--- Supplied material Enclosed Below ---

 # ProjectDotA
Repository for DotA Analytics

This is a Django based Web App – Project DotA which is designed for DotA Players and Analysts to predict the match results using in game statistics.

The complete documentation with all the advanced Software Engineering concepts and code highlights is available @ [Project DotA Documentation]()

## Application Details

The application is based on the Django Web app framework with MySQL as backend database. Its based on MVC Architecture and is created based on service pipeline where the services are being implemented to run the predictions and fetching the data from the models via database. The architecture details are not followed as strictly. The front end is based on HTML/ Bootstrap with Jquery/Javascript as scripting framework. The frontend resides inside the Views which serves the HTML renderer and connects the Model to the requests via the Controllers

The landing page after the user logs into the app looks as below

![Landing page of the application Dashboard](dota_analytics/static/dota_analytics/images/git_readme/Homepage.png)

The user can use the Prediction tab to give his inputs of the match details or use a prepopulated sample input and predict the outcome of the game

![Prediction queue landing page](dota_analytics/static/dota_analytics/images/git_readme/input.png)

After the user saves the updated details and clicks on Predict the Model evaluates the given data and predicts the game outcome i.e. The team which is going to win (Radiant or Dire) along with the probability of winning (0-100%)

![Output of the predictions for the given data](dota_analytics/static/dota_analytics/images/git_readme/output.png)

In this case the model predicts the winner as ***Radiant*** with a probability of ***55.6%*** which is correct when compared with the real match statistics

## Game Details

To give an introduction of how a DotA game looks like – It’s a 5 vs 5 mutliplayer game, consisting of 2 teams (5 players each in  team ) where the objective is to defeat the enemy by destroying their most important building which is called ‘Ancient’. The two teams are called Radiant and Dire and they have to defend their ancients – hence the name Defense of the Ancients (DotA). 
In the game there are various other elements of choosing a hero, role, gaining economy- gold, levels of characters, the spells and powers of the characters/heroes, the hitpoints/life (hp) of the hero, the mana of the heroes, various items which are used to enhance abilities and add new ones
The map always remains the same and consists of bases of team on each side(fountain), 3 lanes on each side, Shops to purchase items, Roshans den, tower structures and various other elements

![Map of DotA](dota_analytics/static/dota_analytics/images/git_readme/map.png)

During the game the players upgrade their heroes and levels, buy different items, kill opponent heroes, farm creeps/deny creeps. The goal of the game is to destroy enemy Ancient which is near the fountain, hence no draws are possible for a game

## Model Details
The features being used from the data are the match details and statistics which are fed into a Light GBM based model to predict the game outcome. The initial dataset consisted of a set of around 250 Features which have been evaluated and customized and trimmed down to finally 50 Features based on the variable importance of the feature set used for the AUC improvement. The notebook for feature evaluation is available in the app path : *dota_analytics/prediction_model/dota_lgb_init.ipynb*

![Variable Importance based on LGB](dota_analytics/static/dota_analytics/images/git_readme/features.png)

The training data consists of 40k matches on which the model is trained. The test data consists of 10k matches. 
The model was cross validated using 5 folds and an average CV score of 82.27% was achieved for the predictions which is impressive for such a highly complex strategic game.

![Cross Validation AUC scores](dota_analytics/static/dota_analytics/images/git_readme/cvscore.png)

--- End of Enclosed Supplied material ---

• _Action item_
Print each of the lines above again, unchanged.

• _Output of the task_
 # ProjectDotA
Repository for DotA Analytics

This is a Django based Web App – Project DotA which is designed for DotA Players and Analysts to predict the match results using in game statistics.

The complete documentation with all the advanced Software Engineering concepts and code highlights is available @ [Project DotA Documentation]()

## Application Details

The application is based on the Django Web app framework with MySQL as backend database. Its based on MVC Architecture and is created based on service pipeline where the services are being implemented to run the predictions and fetching the data from the models via database. The architecture details are not followed as strictly. The front end is based on HTML/ Bootstrap with Jquery/Javascript as scripting framework. The frontend resides inside the Views which serves the HTML renderer and connects the Model to the requests via the Controllers

The landing page after the user logs into the app looks as below

![Landing page of the application Dashboard](dota_analytics/static/dota_analytics/images/git_readme/Homepage.png)

The user can use the Prediction tab to give his inputs of the match details or use a prepopulated sample input and predict the outcome of the game

![Prediction queue landing page](dota_analytics/static/dota_analytics/images/git_readme/input.png)

After the user saves the updated details and clicks on Predict the Model evaluates the given data and predicts the game outcome i.e. The team which is going to win (Radiant or Dire) along with the probability of winning (0-100%)

![Output of the predictions for the given data](dota_analytics/static/dota_analytics/images/git_readme/output.png)

In this case the model predicts the winner as ***Radiant*** with a probability of ***55.6%*** which is correct when compared with the real match statistics

## Game Details

To give an introduction of how a DotA game looks like – It’s a 5 vs 5 mutliplayer game, consisting of 2 teams (5 players each in  team ) where the objective is to defeat the enemy by destroying their most important building which is called ‘Ancient’. The two teams are called Radiant and Dire and they have to defend their ancients – hence the name Defense of the Ancients (DotA). 
In the game there are various other elements of choosing a hero, role, gaining economy- gold, levels of characters, the spells and powers of the characters/heroes, the hitpoints/life (hp) of the hero, the mana of the heroes, various items which are used to enhance abilities and add new ones
The map always remains the same and consists of bases of team on each side(fountain), 3 lanes on each side, Shops to purchase items, Roshans den, tower structures and various other elements

![Map of DotA](dota_analytics/static/dota_analytics/images/git_readme/map.png)

During the game the players upgrade their heroes and levels, buy different items, kill opponent heroes, farm creeps/deny creeps. The goal of the game is to destroy enemy Ancient which is near the fountain, hence no draws are possible for a game

## Model Details
The features being used from the data are the match details and statistics which are fed into a Light GBM based model to predict the game outcome. The initial dataset consisted of a set of around 250 Features which have been evaluated and customized and trimmed down to finally 50 Features based on the variable importance of the feature set used for the AUC improvement. The notebook for feature evaluation is available in the app path : *dota_analytics/prediction_model/dota_lgb_init.ipynb*

![Variable Importance based on LGB](dota_analytics/static/dota_analytics/images/git_readme/features.png)

The training data consists of 40k matches on which the model is trained. The test data consists of 10k matches. 
The model was cross validated using 5 folds and an average CV score of 82.27% was achieved for the predictions which is impressive for such a highly complex strategic game.

![Cross Validation AUC scores](dota_analytics/static/dota_analytics/images/git_readme/cvscore.png)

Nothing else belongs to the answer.